Brenda shook her head. “C’mon, Luke. How’s that even make sense? It’s an Irish bar; what would a mischief-making Scottish spirit even be doing there?”

Luke grinned. “Making mischief. Obviously. Besides, it’s people they attach themselves to, I think. They’re family spirits, like the bean sidhe. Who’s to say there’s no Scotch-Irish somewhere in our family mix? There’s some funny stuff goes on in that bar, Bren. I’ve seen it.”

Brenda nodded. “I’m sure there is. Do you know why people go to a bar in the first place?”

“To have a drink?” Gwyn suggested.

“Exactly. And what happens when people have a few too many drinks?”

“We make money?”

“They get clumsy. They trip over their own feet. Sometimes they fall down. They misplace things—their keys, their wallets, their phones.”

“Their clothes?” Gwyn smiled at her cousin. Brenda ignored her.

“They make stupid jokes and play stupid pranks and generally act—”

“Stupidly?” Luke supplied.

“And that’s all there is to it. There’s no supernatural troublemaker behind it. The only spirits in that bar are the ones that come in bottles.”

Gwyn gasped. “There’s a genie there now too?”

This time Brenda glared at her.

Luke sighed. “Is there a number three?”

“Yes.” Brenda pointed toward the restaurant’s dining room. “You know that odd-colored stone floor tile in the entryway?”

Luke and Gwyn exchanged a smile. “You mean the Blarney Stone?” they asked innocently.

Brenda glared. “No, I don’t mean the Blarney Stone,” she repeated in a mocking sing-song tone. “For fuck’s sake, guys. The Blarney Stone is right where it’s always been. In Blarney Castle. It’s part of the friggin’ wall. No one chipped it out and shipped it across the ocean.”
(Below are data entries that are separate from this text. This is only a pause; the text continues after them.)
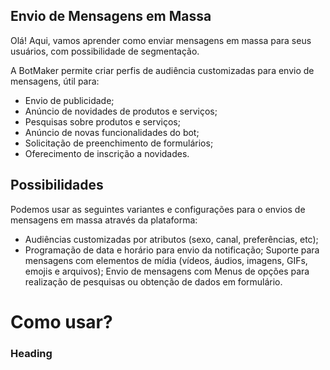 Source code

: ## Envio de Mensagens em Massa

Olá! Aqui, vamos aprender como enviar mensagens em massa para seus usuários, com possibilidade de segmentação.

A BotMaker permite criar perfis de audiência customizadas para envio de mensagens, útil para:

 - Envio de publicidade; 
 - Anúncio de novidades de produtos e serviços;
 - Pesquisas sobre produtos e serviços; 
 - Anúncio de novas funcionalidades do bot; 
 - Solicitação de preenchimento de formulários;
 - Oferecimento de inscrição a novidades.

## Possibilidades

Podemos usar as seguintes variantes e configurações para o envios de mensagens em massa através da plataforma:

 - Audiências customizadas por atributos (sexo, canal, preferências, etc); 
 - Programação de data e horário para envio da notificação;
   Suporte para mensagens com elementos de mídia (vídeos, áudios,
   imagens, GIFs, emojis e arquivos); Envio de mensagens com Menus de
   opções para realização de pesquisas ou obtenção de dados em
   formulário.

<h1 id="como-usar">Como usar?</h1>
<h3 id="heading">Heading</h3>

<!--stackedit_data:
eyJoaXN0b3J5IjpbMTc5MDI5NjQ5OV19
--> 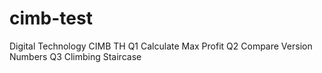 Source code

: # cimb-test
Digital Technology CIMB TH
Q1 Calculate Max Profit
Q2 Compare Version Numbers
Q3 Climbing Staircase
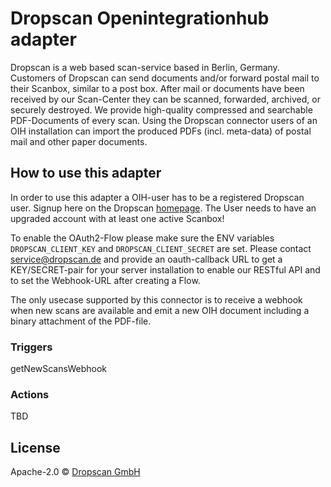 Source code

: # Dropscan Openintegrationhub adapter

Dropscan is a web based scan-service based in Berlin, Germany.
Customers of Dropscan can send documents and/or forward postal mail to their Scanbox, similar to a post box.
After mail or documents have been received by our Scan-Center they can be scanned, forwarded, archived, or securely destroyed.
We provide high-quality compressed and searchable PDF-Documents of every scan.
Using the Dropscan connector users of an OIH installation can import the produced PDFs (incl. meta-data) of postal mail and other paper documents.

## How to use this adapter

In order to use this adapter a OIH-user has to be a registered Dropscan user. Signup here on the Dropscan [homepage](https://secure.dropscan.de). The User needs to have an upgraded account with at least one active Scanbox!

To enable the OAuth2-Flow please make sure the ENV variables `DROPSCAN_CLIENT_KEY` and `DROPSCAN_CLIENT_SECRET` are set. Please contact service@dropscan.de and provide an oauth-callback URL to get a KEY/SECRET-pair for your server installation to enable our RESTful API and to set the Webhook-URL after creating a Flow.

The only usecase supported by this connector is to receive a webhook when new scans are available and emit a new OIH document including a binary attachment of the PDF-file.

### Triggers

getNewScansWebhook

### Actions

TBD

## License

Apache-2.0 © [Dropscan GmbH](https://www.dropscan.de/)
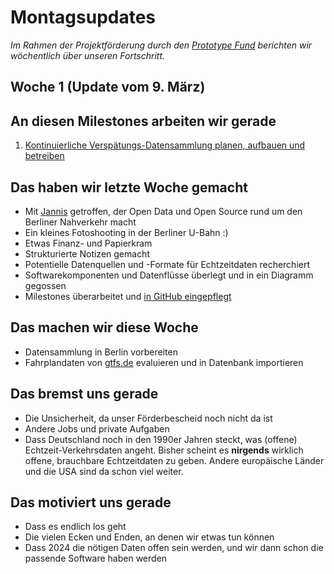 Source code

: # Montagsupdates
_Im Rahmen der Projektförderung durch den [Prototype Fund](https://prototypefund.de) berichten wir wöchentlich über unseren Fortschritt._

## Woche 1 (Update vom 9. März)

## An diesen Milestones arbeiten wir gerade
 1. [Kontinuierliche Verspätungs-Datensammlung planen, aufbauen und betreiben](https://github.com/dystonse/dystonse/milestone/1)

## Das haben wir letzte Woche gemacht
 * Mit [Jannis](https://github.com/derhuerst) getroffen, der Open Data und Open Source rund um den Berliner Nahverkehr macht
 * Ein kleines Fotoshooting in der Berliner U-Bahn :)
 * Etwas Finanz- und Papierkram
 * Strukturierte Notizen gemacht
 * Potentielle Datenquellen und -Formate für Echtzeitdaten recherchiert
 * Softwarekomponenten und Datenflüsse überlegt und in ein Diagramm gegossen
 * Milestones überarbeitet und [in GitHub eingepflegt](https://github.com/dystonse/dystonse/milestones?direction=asc&sort=title&state=open)

## Das machen wir diese Woche
 * Datensammlung in Berlin vorbereiten
 * Fahrplandaten von [gtfs.de](https://gtfs.de/) evaluieren und in Datenbank importieren

## Das bremst uns gerade
 * Die Unsicherheit, da unser Förderbescheid noch nicht da ist
 * Andere Jobs und private Aufgaben
 * Dass Deutschland noch in den 1990er Jahren steckt, was (offene) Echtzeit-Verkehrsdaten angeht. Bisher scheint es **nirgends** wirklich offene, brauchbare Echtzeitdaten zu geben. Andere europäische Länder und die USA sind da schon viel weiter.

## Das motiviert uns gerade
 * Dass es endlich los geht
 * Die vielen Ecken und Enden, an denen wir etwas tun können
 * Dass 2024 die nötigen Daten offen sein werden, und wir dann schon die passende Software haben werden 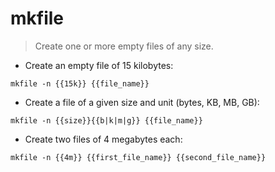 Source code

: # mkfile

> Create one or more empty files of any size.

- Create an empty file of 15 kilobytes:

`mkfile -n {{15k}} {{file_name}}`

- Create a file of a given size and unit (bytes, KB, MB, GB):

`mkfile -n {{size}}{{b|k|m|g}} {{file_name}}`

- Create two files of 4 megabytes each:

`mkfile -n {{4m}} {{first_file_name}} {{second_file_name}}`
“Okay, fine,” Gwyn said. “I’ll give you that one. I always thought that was crazy. What would the Lia Fiál be doing here?”

“The what now?” Luke asked.

“The Lia Fiál,” Gwyn repeated. “The Stone of Destiny? That’s what they used to call it.”
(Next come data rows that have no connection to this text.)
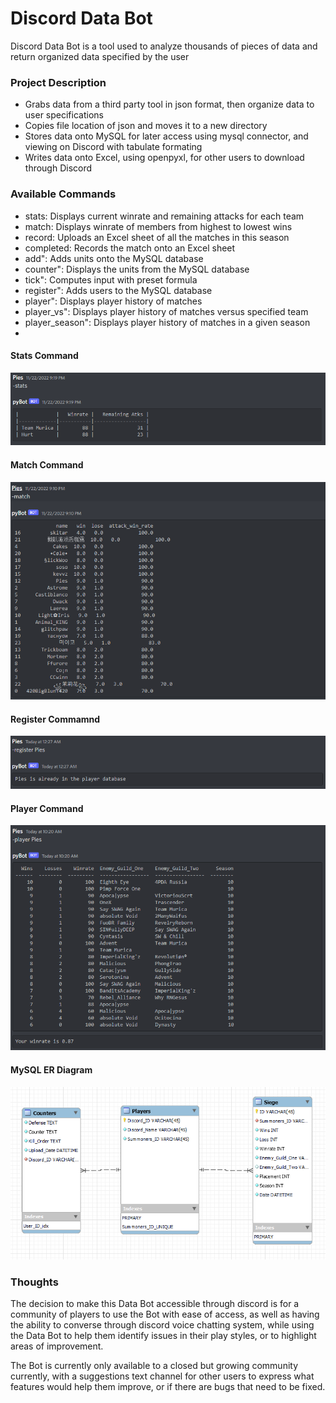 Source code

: # Discord Data Bot

Discord Data Bot is a tool used to analyze thousands of pieces of data and return organized data specified by the user

### Project Description

* Grabs data from a third party tool in json format, then organize data to user specifications
* Copies file location of json and moves it to a new directory
* Stores data onto MySQL for later access using mysql connector, and viewing on Discord with tabulate formating
* Writes data onto Excel, using openpyxl, for other users to download through Discord

### Available Commands

* stats: Displays current winrate and remaining attacks for each team
* match: Displays winrate of members from highest to lowest wins
* record: Uploads an Excel sheet of all the matches in this season
* completed: Records the match onto an Excel sheet
* add": Adds units onto the MySQL database
* counter": Displays the units from the MySQL database
* tick": Computes input with preset formula 
* register": Adds users to the MySQL database
* player": Displays player history of matches
* player_vs": Displays player history of matches versus specified team
* player_season": Displays player history of matches in a given season
* 
#### Stats Command
![stats command](./images/stats.png)

#### Match Command
![match command](./images/match.png)

#### Register Commamnd
![register command](./images/register.png)

#### Player Command
![player command](./images/history.png)

#### MySQL ER Diagram
![mysql ER diagram](./images/mysqldiagram.png)


### Thoughts

The decision to make this Data Bot accessible through discord is for a community of players to use the Bot with ease of access, as well as having the ability to converse through discord voice chatting system, while using the Data Bot to help them identify issues in their play styles, or to highlight areas of improvement.

The Bot is currently only available to a closed but growing community currently, with a suggestions text channel for other users to express what features would help them improve, or if there are bugs that need to be fixed. 









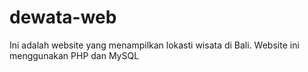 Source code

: # dewata-web
Ini adalah website yang menampilkan lokasti wisata di Bali. Website ini menggunakan PHP dan MySQL
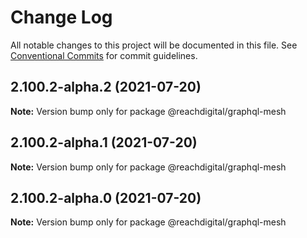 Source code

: # Change Log

All notable changes to this project will be documented in this file.
See [Conventional Commits](https://conventionalcommits.org) for commit guidelines.

## 2.100.2-alpha.2 (2021-07-20)

**Note:** Version bump only for package @reachdigital/graphql-mesh





## 2.100.2-alpha.1 (2021-07-20)

**Note:** Version bump only for package @reachdigital/graphql-mesh





## 2.100.2-alpha.0 (2021-07-20)

**Note:** Version bump only for package @reachdigital/graphql-mesh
“Oh. Well, then that actually does make sense, doesn’t it?”

“What does?”

“That business about how if you kiss your true love while standing on the stone you’re destined to be together. Destined—get it?”
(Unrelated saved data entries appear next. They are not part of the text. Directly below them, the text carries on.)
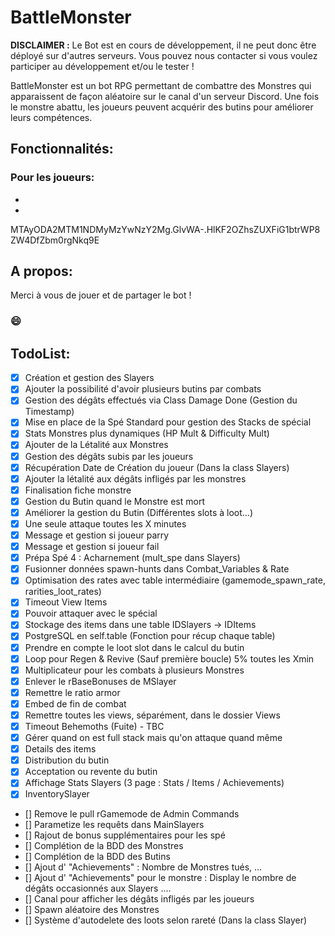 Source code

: # BattleMonster

**DISCLAIMER :**
Le Bot est en cours de développement, il ne peut donc être déployé sur d'autres serveurs.
Vous pouvez nous contacter si vous voulez participer au développement et/ou le tester !

BattleMonster est un bot RPG permettant de combattre des Monstres qui apparaissent de façon aléatoire sur le canal d'un serveur Discord.
Une fois le monstre abattu, les joueurs peuvent acquérir des butins pour améliorer leurs compétences.

## Fonctionnalités:
### Pour les joueurs: 
- 
-

MTAyODA2MTM1NDMyMzYwNzY2Mg.GlvWA-.HlKF2OZhsZUXFiG1btrWP8ZW4DfZbm0rgNkq9E

## A propos:


Merci à vous de jouer et de partager le bot !

### 😄

## TodoList:
- [X] Création et gestion des Slayers
- [X] Ajouter la possibilité d'avoir plusieurs butins par combats
- [X] Gestion des dégâts effectués via Class Damage Done (Gestion du Timestamp)
- [X] Mise en place de la Spé Standard pour gestion des Stacks de spécial
- [X] Stats Monstres plus dynamiques (HP Mult & Difficulty Mult)
- [X] Ajouter de la Létalité aux Monstres
- [X] Gestion des dégâts subis par les joueurs
- [X] Récupération Date de Création du joueur (Dans la class Slayers)
- [X] Ajouter la létalité aux dégâts infligés par les monstres
- [X] Finalisation fiche monstre 
- [X] Gestion du Butin quand le Monstre est mort
- [X] Améliorer la gestion du Butin (Différentes slots à loot...)
- [X] Une seule attaque toutes les X minutes
- [X] Message et gestion si joueur parry
- [X] Message et gestion si joueur fail
- [X] Prépa Spé 4 : Acharnement (mult_spe dans Slayers)
- [X] Fusionner données spawn-hunts dans Combat_Variables & Rate
- [X] Optimisation des rates avec table intermédiaire (gamemode_spawn_rate, rarities_loot_rates)
- [X] Timeout View Items
- [X] Pouvoir attaquer avec le spécial
- [X] Stockage des items dans une table IDSlayers -> IDItems
- [X] PostgreSQL en self.table (Fonction pour récup chaque table)
- [X] Prendre en compte le loot slot dans le calcul du butin
- [X] Loop pour Regen & Revive (Sauf première boucle) 5% toutes les Xmin
- [X] Multiplicateur pour les combats à plusieurs Monstres
- [X] Enlever le rBaseBonuses de MSlayer
- [X] Remettre le ratio armor
- [X] Embed de fin de combat
- [X] Remettre toutes les views, séparément, dans le dossier Views
- [X] Timeout Behemoths (Fuite) - TBC
- [X] Gérer quand on est full stack mais qu'on attaque quand même
- [X] Details des items
- [X] Distribution du butin
- [X] Acceptation ou revente du butin
- [X] Affichage Stats Slayers (3 page : Stats / Items / Achievements)
- [X] InventorySlayer

- [] Remove le pull rGamemode de Admin Commands
- [] Parametize les requêts dans MainSlayers
- [] Rajout de bonus supplémentaires pour les spé
- [] Complétion de la BDD des Monstres
- [] Complétion de la BDD des Butins
- [] Ajout d' "Achievements" : Nombre de Monstres tués, ...
- [] Ajout d' "Achievements" pour le monstre : Display le nombre de dégâts occasionnés aux Slayers ....
- [] Canal pour afficher les dégâts infligés par les joueurs
- [] Spawn aléatoire des Monstres
- [] Système d'autodelete des loots selon rareté (Dans la class Slayer)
“Yes, Luke.” Gwyn rolled her eyes. “We get it. It’s still crazy.”

“Number four,” Brenda continued without waiting for the others. “There is no family curse.”

Luke and Gwyn looked at her in pained surprise. “Well, of course there isn’t,” Luke said. “You mean the ‘nothing will prosper the family Walsh in Atlas Beach until the Wild Geese return and are reunited with their loved ones’ nonsense? Yeah, that’s bullshit.”

Gwyn nodded. “That was just our Great-Grandfather Walsh in a fit of temper, trying to coerce his ex-wife into taking him back after she’d kicked him out. People say a lot of things when a relationship is ending. Who knows what she might have said to him? It could have been something just as bad.”

“Maybe she laid a curse on him too,” Luke suggested. “So that he’d lose all his teeth or his hair would fall out.”

“Or that he wouldn’t be able to get an erection,” Gwyn said.

“Can we be serious for a minute?” Brenda asked. “You really think we can do this?”

Luke and Gwyn looked at each other, and then at Brenda. “Yes!” they both said in unison.

“Of course we can do it,” Gwyn added.

“Don’t see why not,” Luke agreed.

“All right.” Brenda shrugged. “Then I guess I’m in too.”

“Yay!” Gwyn clapped her hands. “It’s about fucking time. This calls for a toast.”

“Good idea.” Luke picked up the bottle of whiskey and topped off everyone’s glass. “What are we toasting to? Grams? The Lia Fiál?”

Gwyn grinned. “Boggarts and things that go boo in the night?”

“No.” Brenda picked up her glass and smiled at the others. “To the Wild Geese.”

“To the Wild Geese,” Luke agreed as the three of them clinked their glasses together.

“The Wild Geese,” Gwyn repeated. “May they all find their destinies.”